Directions for this task: Search the listing for the string "uppgav" and copy every line that contains it.
(Records Opens)
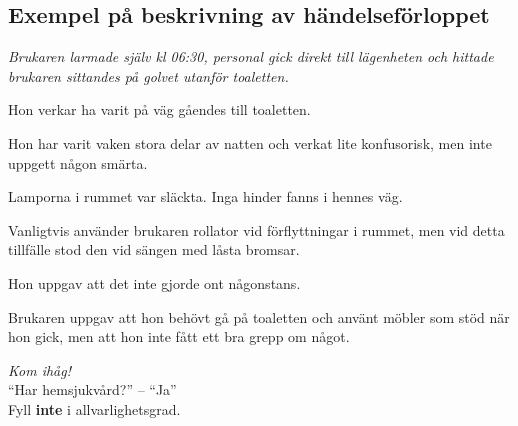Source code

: \documentclass[paper=a5,DIV=15,headinclude,twoside=semi,openany,titlepage=firstiscover]{scrbook}
\begin{document}
\subsection*{Exempel på beskrivning av händelseförloppet}

{\itshape
	Brukaren larmade själv kl 06:30, personal gick direkt till lägenheten och hittade brukaren sittandes på golvet utanför toaletten. 
	
	\noindent Hon verkar ha varit på väg gåendes till toaletten. 
	
	\noindent Hon har varit vaken stora delar av natten och verkat lite konfusorisk, men inte uppgett någon smärta. 
	
	\noindent Lamporna i rummet var släckta. Inga hinder fanns i hennes väg.
	
	\noindent Vanligtvis använder brukaren rollator vid förflyttningar i rummet, men vid detta tillfälle stod den vid sängen med låsta bromsar. 
	
	\noindent Hon uppgav att det inte gjorde ont någonstans. 
	
	\noindent Brukaren uppgav att hon behövt gå på toaletten och använt möbler som stöd när hon gick, men att hon inte fått ett bra grepp om något.
}

\clearpage

\begin{center}
\Huge\textit{Kom ihåg!}\Large\\[2ex]

``Har hemsjukvård?'' -- ``Ja''\\[2ex]

Fyll \textbf{inte} i allvarlighetsgrad.
\end{center}%
\end{document}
(Records Closes)
Written answer:
	\noindent Hon uppgav att det inte gjorde ont någonstans. 
	\noindent Brukaren uppgav att hon behövt gå på toaletten och använt möbler som stöd när hon gick, men att hon inte fått ett bra grepp om något.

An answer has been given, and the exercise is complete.